ほの白く冷気をはらんだ微風が瞼をかすめ、窓を開けた彼女は、幾度か目をしばたいた。
窓枠と同じ高さに、テラスの椅子に座っている黒い影が見える。その向こうに明け方の空。輪郭だけの世界はまだ暗い。ガラスの嵌まった木枠のざらつい た感触を掴んでいる指先が静かにかじかんでいく。
首だけで振り向いたテラスの人影と視線が合う。淡い逆光の中でもその頬は銀色のひかりに縁取られている。吐く息は限りなく白くて頼りなく、小さな雲となって消えていく様はまるで魂の欠片が昇華していく儀式のようだ。
「そんなところで」 何をしてるのかと聞こうとしてから止めた。ベネッサは何もしていない。おとなしく座ったまま、ダウンジャケットで分厚くふくれた腕をきつく胸元で組 み、上半身を縮めて寒さと格闘している。
暗がりでその目元がちかりと光り、ベネッサが笑っているらしいことにサラはようやく気づく。
寒いね、と首をすくめながらまた笑った。
「当たり前でしょう」
「タスカルーサの十二月がこんなに寒いなんてどうかしてる」
「いつからそこにいるのよ」
「さっき。
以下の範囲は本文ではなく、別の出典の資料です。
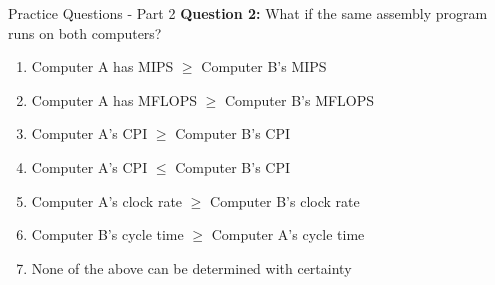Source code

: \documentclass[aspectratio=169,12pt]{beamer}
\begin{document}
\begin{frame}{Practice Questions - Part 2}
\textbf{Question 2:} What if the same assembly program runs on both computers?

\begin{enumerate}
    \item Computer A has MIPS $\geq$ Computer B's MIPS
    \item Computer A has MFLOPS $\geq$ Computer B's MFLOPS
    \item Computer A's CPI $\geq$ Computer B's CPI
    \item Computer A's CPI $\leq$ Computer B's CPI
    \item Computer A's clock rate $\geq$ Computer B's clock rate
    \item Computer B's cycle time $\geq$ Computer A's cycle time
    \item None of the above can be determined with certainty
\end{enumerate}\end{frame}
\end{document}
あなたが目を覚ます前」
間に合わせの擦り切れた膝掛けを肩に引っ掛けていたのを掻き合わせて、サラは窓を後にする。
白いセーターを急いで着込むと古ぼけたコートを羽織った。開け放しの窓のせいですっかり室内は冷えきっている。ストーブとキッチンに火を入れ、軽く足踏みをしながら周囲を見渡す。扉ががたついている棚から苦労してコーヒーの缶を探し出す。
湯気の立つカップを二つ手にしてテラスに出た時、既に空は明るんでいた。
薄墨を掃いた雲が次第にその厚みを失い、地平から湧いた深紅の冷たい色彩と互いにその領土を浸食し合っている。
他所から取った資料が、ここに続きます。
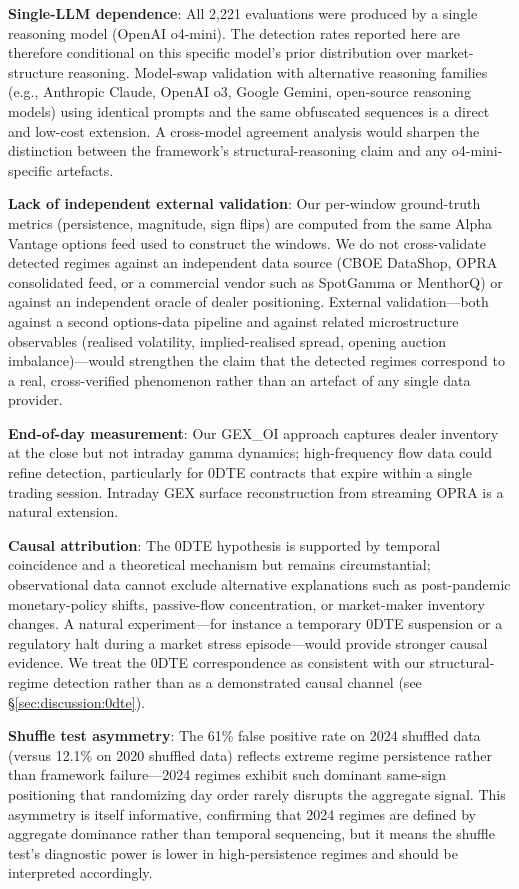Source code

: \noindent\textbf{Single-LLM dependence}: All 2{,}221 evaluations were
produced by a single reasoning model (OpenAI o4-mini). The detection
rates reported here are therefore conditional on this specific model's
prior distribution over market-structure reasoning. Model-swap
validation with alternative reasoning families
(e.g., Anthropic Claude, OpenAI o3, Google Gemini, open-source
reasoning models) using identical prompts and the same obfuscated
sequences is a direct and low-cost extension. A cross-model agreement
analysis would sharpen the distinction between the framework's
structural-reasoning claim and any o4-mini-specific artefacts.

\noindent\textbf{Lack of independent external validation}: Our per-window
ground-truth metrics (persistence, magnitude, sign flips) are computed
from the same Alpha Vantage options feed used to construct the windows.
We do not cross-validate detected regimes against an independent
data source (CBOE DataShop, OPRA consolidated feed, or a commercial
vendor such as SpotGamma or MenthorQ) or against an independent oracle
of dealer positioning. External validation---both against a second
options-data pipeline and against related microstructure observables
(realised volatility, implied-realised spread, opening auction
imbalance)---would strengthen the claim that the detected regimes
correspond to a real, cross-verified phenomenon rather than an artefact
of any single data provider.

\noindent\textbf{End-of-day measurement}: Our GEX\_OI approach captures
dealer inventory at the close but not intraday gamma dynamics; high-frequency
flow data could refine detection, particularly for 0DTE contracts that
expire within a single trading session. Intraday GEX surface reconstruction
from streaming OPRA is a natural extension.

\noindent\textbf{Causal attribution}: The 0DTE hypothesis is supported by
temporal coincidence and a theoretical mechanism but remains
circumstantial; observational data cannot exclude alternative explanations
such as post-pandemic monetary-policy shifts, passive-flow concentration,
or market-maker inventory changes. A natural experiment---for instance a
temporary 0DTE suspension or a regulatory halt during a market stress
episode---would provide stronger causal evidence. We treat the 0DTE
correspondence as consistent with our structural-regime detection rather
than as a demonstrated causal channel (see \S\ref{sec:discussion:0dte}).

\noindent\textbf{Shuffle test asymmetry}: The 61\% false positive rate on
2024 shuffled data (versus 12.1\% on 2020 shuffled data) reflects extreme
regime persistence rather than framework failure---2024 regimes exhibit
such dominant same-sign positioning that randomizing day order rarely
disrupts the aggregate signal. This asymmetry is itself informative,
confirming that 2024 regimes are defined by aggregate dominance rather
than temporal sequencing, but it means the shuffle test's diagnostic
power is lower in high-persistence regimes and should be interpreted
accordingly.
テーブルの上に差し出されたベネッサの両手の中にコーヒーのマグカップを押し込み、ついでにその頭に持ってきた膝掛けを被せる。カップの表面で触れた彼女の指先はずいぶんと冷えきっていた。
反対側の椅子に腰掛けて、二人並んで空を見上げる。
冷たい大気に喉が痛み、せわしなく吐き出される白い息が顔のまわりにまとわりつく。
ベネッサはコーヒーを生真面目な表情ですすりながら、しきりにタートルネックの襟もとを気にしている。
「痒いの? 」
「なに」
「首のところ。ずっと触ってるけど」
「ガキの頃は」手もとでセーターの布地を引っぱりながら、「セーターが大嫌いだったわ。ちくちくするから。鬱陶しくない? 」
「カシミアよそれ。暖かいでしょ」 
「こんなシベリアみたいな寒さでもなければ着ようとは思わないね」
「嫌ならここで脱いでもいいのよ」
「着とくわ」
にやりとしてから、ベネッサが派手に鼻をすすった。「いい匂いがするから」
左手をテーブルに伸ばすとサラの右手を握ってくる。お互いの指先が冷たすぎたせいで、サラが大げさに肩をすくめてみせた。
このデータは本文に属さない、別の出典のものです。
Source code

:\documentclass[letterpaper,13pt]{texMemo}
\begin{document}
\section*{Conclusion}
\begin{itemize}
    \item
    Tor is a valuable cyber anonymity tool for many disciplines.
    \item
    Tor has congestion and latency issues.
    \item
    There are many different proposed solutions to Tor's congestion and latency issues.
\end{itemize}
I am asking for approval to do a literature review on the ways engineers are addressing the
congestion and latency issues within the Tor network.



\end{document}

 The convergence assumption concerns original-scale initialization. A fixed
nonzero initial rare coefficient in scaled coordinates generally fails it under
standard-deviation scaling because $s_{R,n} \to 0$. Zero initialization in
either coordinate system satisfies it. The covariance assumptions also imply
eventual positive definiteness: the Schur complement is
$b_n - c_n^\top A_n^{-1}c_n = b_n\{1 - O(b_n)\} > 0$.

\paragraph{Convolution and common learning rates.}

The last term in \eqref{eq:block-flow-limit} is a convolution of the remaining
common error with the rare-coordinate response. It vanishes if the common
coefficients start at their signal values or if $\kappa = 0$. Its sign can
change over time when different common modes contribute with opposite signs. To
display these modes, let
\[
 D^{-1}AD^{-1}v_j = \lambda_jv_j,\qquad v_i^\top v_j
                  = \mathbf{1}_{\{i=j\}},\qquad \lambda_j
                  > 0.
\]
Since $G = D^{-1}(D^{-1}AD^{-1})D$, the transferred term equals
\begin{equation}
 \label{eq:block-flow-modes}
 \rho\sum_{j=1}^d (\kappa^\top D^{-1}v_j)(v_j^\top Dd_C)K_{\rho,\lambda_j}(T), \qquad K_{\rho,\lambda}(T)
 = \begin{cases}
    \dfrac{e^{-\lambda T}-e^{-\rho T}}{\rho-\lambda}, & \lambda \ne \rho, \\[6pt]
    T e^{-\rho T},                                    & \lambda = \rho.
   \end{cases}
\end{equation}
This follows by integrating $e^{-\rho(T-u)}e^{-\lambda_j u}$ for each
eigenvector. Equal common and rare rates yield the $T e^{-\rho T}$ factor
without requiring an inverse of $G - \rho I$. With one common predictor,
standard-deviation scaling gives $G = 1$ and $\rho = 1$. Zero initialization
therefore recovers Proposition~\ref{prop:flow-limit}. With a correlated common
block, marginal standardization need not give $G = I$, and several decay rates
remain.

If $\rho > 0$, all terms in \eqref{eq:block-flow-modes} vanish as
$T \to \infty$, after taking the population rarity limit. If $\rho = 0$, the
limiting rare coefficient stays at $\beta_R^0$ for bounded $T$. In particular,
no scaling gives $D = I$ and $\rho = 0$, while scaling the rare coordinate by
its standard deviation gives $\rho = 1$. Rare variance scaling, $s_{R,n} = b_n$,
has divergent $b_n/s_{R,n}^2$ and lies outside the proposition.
「あんたはいつも寒そうな格好ばかりしてるわね。子供みたいに」
「そう? 」
「ここには雪はないわよ」
「ないね」
「こんなところまで私を連れてきた理由よ。そろそろ教えてもらってもよさそうなものだけど」
「あれ、言わなかった?」
「ひとことも」
「あなたに見せたいものがあって」
なにを、と呟いたサラに、ベネッサの右手が曖昧な弧を描いて左から右へと移動する。「これ」
テラスの前はだだっぴろい草原だった。誰もいないそこにそよぐ雑草の鋭い輪郭だけが、影絵のように黒い大地を埋めつくしている。
「これ? 」
「そうそう」
どこかで背後で、家の壁を撫で上げた風が唸りを立てる。
「いつか来ようと思ってたんだけどさ。一人じゃ嫌だった。ここは父さんと住 んでた家なの」
「まあ、そんなとこだろうとは思ってた」
「知ってた? 」
「あんたのことなら色々調べたわ。あんたはどう思うかしれないけど」
「どうも思わないよ」
そう、とサラが肩をすくめる。瞬き数回分ほどの沈黙。
まだ十分に中身と熱とを残しているマグカップを斜め上から睨みながら、ベ ネッサが喉を鳴らした。 「昔、父さんが、ほんとに信頼してもらえる友人ができたら連れてこいって言っててね」
「連れてきたの? 」
「何しろ二人とも山賊そこのけの生活だったから」カップを揺らしてちいさな漣を作る。
「友達なんて作る暇もなかったしさ。それきり忘れてた」
「それで? 」
「で、仕方ないから今日あなたを連れてきたってわけ」
「信頼してるなんて。私は一言も言った覚えはないわよ」
「そうだっけ」
「そうよ」
ベネッサが素早くサラの手の甲にキスをする。生真面目な表情を作ろうとして失敗し、すぐに吹き出してしまう。
サラが片手を繋がれたまま、ジーンズの右ポケットを探ると何かを取り出す。
天鵞絨で内張のされた小さな箱から、銀の細い指輪を取り出した。
指輪を人さし指の先でつまんだまま、溜め息をついた。
「そういう時は」ベネッサの左の薬指にそれを嵌める。「こうするものよ」
二つの視線が指輪に落ちる。
しばしの沈黙の後、ベネッサの目が上がった。笑いを含んだハシバミ色の瞳。 「さっきの話だけど、やっぱり取り消すわ」
指輪の表面を撫でてから軽く咳払いをする。にやりとした。「これじゃとても友達なんて言えないもの」
2006.12.24 
バーチャファイター ベネッサ&サラ小説の続きです。Only this momentの続編です。この二人に平穏な日々は訪れるのでしょうか。